Shares of Intel Corp. (INTC) rose Wednesday after the leading chipmaker reported better-than-expected quarterly results and raised its manufacturing spending plans.

Intel shares climbed to $23.16 on Nasdaq, up 2.75 percent from Tuesday's close.

In its conference call with analysts, Intel said it had conquered nagging problem with bloated chip inventories and was poised for a good year, citing strong sales of chips for notebook and server computers and rapid growth in India and China.

Banc of America Securities analyst John Lau reiterated his "buy" rating, saying that Intel is gaining competitive strength against rival Advanced Micro Devices Inc. (AMD) and that its "downside is limited from here."

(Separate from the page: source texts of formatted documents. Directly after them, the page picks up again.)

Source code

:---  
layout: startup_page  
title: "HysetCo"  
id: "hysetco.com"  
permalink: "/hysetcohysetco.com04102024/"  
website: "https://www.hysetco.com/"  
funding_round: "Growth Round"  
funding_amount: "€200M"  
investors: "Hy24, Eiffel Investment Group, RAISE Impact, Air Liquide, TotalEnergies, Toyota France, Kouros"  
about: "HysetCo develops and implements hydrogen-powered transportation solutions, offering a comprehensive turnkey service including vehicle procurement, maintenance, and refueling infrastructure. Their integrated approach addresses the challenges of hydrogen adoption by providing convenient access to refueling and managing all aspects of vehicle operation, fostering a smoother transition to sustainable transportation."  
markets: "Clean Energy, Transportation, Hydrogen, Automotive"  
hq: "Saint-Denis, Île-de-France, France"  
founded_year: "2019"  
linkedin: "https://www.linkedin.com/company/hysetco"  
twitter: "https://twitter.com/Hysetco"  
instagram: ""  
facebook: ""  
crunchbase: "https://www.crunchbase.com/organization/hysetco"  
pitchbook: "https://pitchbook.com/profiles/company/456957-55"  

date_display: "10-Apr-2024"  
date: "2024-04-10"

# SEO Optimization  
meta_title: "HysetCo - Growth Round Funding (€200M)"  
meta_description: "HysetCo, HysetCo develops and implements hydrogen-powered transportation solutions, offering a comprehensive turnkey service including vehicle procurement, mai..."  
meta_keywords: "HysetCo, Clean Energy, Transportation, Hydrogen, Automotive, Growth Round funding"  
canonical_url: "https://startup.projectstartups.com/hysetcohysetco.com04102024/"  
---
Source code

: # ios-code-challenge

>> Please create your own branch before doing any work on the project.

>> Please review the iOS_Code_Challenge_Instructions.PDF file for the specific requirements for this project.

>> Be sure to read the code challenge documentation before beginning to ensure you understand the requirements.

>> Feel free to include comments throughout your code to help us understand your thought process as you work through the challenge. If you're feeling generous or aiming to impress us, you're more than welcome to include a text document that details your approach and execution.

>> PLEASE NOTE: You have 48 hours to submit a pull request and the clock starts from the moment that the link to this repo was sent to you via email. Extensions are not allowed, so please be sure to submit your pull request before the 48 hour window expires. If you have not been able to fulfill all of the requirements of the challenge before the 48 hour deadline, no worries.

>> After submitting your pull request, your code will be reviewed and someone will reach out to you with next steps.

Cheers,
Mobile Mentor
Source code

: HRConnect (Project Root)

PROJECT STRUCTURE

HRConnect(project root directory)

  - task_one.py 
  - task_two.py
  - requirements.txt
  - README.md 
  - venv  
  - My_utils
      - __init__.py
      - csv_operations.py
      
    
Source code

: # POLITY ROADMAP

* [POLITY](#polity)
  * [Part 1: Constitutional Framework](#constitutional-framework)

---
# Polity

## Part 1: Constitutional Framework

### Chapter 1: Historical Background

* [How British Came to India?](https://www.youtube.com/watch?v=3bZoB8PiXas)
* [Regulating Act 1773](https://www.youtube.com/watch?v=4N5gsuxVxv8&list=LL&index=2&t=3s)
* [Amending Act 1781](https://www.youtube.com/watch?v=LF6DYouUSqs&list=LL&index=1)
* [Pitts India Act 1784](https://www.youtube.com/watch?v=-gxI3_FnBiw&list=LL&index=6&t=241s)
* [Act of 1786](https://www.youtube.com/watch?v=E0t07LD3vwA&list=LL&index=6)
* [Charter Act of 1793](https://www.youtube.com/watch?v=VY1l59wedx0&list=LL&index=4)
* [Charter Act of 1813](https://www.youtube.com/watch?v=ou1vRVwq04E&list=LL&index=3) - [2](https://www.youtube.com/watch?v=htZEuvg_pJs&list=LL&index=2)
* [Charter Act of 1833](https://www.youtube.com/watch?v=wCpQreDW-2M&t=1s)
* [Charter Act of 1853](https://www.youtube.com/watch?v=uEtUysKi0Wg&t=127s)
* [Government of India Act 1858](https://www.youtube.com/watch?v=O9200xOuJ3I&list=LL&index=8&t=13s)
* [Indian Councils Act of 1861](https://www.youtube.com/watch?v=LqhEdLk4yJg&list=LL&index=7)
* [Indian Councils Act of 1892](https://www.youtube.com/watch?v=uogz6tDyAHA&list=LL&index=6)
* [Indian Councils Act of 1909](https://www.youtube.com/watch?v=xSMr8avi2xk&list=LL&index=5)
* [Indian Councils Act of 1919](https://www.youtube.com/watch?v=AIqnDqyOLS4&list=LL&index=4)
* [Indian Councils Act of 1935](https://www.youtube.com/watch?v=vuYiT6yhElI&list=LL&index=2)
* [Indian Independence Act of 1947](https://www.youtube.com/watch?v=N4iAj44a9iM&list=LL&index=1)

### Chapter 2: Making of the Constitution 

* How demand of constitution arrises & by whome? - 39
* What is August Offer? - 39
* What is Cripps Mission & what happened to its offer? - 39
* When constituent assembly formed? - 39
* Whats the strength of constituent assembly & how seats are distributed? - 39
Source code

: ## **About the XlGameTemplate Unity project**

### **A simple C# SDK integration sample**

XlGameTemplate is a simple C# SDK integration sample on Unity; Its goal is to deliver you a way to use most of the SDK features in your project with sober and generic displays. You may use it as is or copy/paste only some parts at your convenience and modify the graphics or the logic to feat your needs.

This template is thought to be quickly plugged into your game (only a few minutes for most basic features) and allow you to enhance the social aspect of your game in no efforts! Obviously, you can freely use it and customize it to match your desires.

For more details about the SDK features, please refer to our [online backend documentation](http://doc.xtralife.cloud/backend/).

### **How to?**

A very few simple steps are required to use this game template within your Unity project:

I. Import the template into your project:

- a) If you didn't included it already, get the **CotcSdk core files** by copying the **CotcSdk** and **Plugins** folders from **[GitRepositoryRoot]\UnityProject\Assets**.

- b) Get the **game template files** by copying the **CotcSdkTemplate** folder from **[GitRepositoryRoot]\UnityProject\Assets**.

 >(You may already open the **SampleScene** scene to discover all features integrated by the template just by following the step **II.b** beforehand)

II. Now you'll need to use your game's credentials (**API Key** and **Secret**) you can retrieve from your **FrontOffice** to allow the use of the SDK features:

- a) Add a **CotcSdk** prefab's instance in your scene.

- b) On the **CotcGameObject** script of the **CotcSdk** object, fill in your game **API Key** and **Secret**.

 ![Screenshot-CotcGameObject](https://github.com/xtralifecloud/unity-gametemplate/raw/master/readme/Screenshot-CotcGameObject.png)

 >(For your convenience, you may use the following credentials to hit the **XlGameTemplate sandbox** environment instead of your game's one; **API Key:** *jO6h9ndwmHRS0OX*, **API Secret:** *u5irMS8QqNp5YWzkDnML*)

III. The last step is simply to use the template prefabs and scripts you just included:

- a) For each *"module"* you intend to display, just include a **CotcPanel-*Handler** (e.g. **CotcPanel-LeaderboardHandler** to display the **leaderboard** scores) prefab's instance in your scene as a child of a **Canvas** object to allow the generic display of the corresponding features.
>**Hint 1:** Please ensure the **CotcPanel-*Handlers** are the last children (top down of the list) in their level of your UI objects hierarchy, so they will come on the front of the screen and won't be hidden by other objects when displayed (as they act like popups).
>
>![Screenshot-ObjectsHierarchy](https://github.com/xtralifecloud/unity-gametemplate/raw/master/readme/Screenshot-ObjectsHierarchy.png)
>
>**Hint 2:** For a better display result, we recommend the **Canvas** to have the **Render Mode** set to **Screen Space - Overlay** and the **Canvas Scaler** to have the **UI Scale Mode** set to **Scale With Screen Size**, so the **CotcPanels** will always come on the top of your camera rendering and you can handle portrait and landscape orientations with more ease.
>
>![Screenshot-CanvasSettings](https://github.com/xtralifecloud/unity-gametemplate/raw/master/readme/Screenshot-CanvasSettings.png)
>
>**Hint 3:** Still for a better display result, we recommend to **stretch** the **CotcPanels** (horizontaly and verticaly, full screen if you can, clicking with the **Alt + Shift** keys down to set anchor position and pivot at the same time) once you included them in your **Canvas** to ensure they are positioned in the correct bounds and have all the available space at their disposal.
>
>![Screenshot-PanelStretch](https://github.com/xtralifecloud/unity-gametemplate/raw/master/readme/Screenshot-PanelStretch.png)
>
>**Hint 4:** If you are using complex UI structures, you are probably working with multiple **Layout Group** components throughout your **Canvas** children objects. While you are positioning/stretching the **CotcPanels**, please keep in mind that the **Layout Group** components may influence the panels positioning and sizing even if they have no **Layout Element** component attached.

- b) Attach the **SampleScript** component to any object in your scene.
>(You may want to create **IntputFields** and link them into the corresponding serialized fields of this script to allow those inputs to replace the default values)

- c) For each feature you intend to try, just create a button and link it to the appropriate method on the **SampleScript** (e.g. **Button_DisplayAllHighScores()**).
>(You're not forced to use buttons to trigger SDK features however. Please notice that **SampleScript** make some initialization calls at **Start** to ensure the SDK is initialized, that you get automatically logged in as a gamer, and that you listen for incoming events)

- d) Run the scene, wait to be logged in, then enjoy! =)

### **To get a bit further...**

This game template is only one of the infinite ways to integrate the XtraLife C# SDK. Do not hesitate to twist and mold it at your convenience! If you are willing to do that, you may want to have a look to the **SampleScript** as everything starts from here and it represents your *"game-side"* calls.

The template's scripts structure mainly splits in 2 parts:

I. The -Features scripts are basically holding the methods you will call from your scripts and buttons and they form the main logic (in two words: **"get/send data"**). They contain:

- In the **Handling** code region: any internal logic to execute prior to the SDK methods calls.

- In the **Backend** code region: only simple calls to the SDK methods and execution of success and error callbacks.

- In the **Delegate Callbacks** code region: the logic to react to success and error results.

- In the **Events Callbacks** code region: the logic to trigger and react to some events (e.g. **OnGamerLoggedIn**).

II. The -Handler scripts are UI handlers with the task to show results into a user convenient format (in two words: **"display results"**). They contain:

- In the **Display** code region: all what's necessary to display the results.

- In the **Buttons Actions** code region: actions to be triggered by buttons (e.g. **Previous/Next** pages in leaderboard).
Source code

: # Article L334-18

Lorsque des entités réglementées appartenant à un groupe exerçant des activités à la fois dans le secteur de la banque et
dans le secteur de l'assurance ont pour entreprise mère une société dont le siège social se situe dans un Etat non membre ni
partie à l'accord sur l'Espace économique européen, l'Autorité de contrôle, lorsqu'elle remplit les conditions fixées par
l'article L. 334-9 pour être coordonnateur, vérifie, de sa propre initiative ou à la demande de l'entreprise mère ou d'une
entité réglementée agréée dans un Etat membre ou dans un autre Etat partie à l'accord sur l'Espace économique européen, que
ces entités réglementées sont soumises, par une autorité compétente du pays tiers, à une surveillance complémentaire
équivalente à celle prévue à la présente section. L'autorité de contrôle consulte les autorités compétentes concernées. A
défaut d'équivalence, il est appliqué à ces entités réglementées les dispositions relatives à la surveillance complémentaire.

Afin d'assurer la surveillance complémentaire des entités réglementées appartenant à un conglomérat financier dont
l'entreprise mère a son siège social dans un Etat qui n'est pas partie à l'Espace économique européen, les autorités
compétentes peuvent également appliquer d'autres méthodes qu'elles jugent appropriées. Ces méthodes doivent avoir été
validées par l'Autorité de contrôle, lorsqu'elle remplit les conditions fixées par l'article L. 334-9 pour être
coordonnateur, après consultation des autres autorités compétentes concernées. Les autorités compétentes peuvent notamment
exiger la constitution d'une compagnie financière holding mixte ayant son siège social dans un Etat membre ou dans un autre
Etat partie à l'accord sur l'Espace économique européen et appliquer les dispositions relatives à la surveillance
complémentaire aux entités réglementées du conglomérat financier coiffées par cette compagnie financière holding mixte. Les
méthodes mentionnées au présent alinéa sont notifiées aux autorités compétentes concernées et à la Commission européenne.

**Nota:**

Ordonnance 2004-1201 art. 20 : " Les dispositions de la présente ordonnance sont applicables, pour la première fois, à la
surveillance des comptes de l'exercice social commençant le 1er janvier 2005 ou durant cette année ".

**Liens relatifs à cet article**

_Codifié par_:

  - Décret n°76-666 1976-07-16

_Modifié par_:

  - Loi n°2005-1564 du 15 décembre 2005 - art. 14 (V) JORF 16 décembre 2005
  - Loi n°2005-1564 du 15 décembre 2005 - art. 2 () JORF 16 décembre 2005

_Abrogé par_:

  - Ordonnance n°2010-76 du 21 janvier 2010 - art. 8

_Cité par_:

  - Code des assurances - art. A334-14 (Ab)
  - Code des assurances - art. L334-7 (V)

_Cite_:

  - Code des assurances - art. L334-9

"Recent guidance from AMD indicate revenue growth for its microprocessors was probably less than 12 percent. With Intel reporting microprocessor units growing at 15 percent, this indicates Intel probably gained some market share from AMD," he said in a note to clients.

Intel, whose microprocessors run 80 percent of the world's personal computers, increased its annual budget for spending on factories and chipmaking equipment to about $4.9 billion to $5.3 billion from $3.8 billion in 2004.

Shares of semiconductor manufacturing equipment suppliers were also up in pre-market trade, including Applied Materials Inc. (AMAT), which rose to $16.55 from Tuesday's close of $16.15, and KLA-Tencor Corp.(KLAC), which climbed to $44.00 from $42.42.

Despite the overall optimism, First Albany analyst Auguste Richard cautioned that Intel's growth may slow in 2005.

"Intel's biggest (recent) growth driver ... was its notebook (computer) business," he said in a note. "We think that it is becoming increasing difficult for notebook penetration to drive revenue growth, as incremental improvement in battery life, wireless connectivity, size and weight, as well as processor power, become smaller going forward.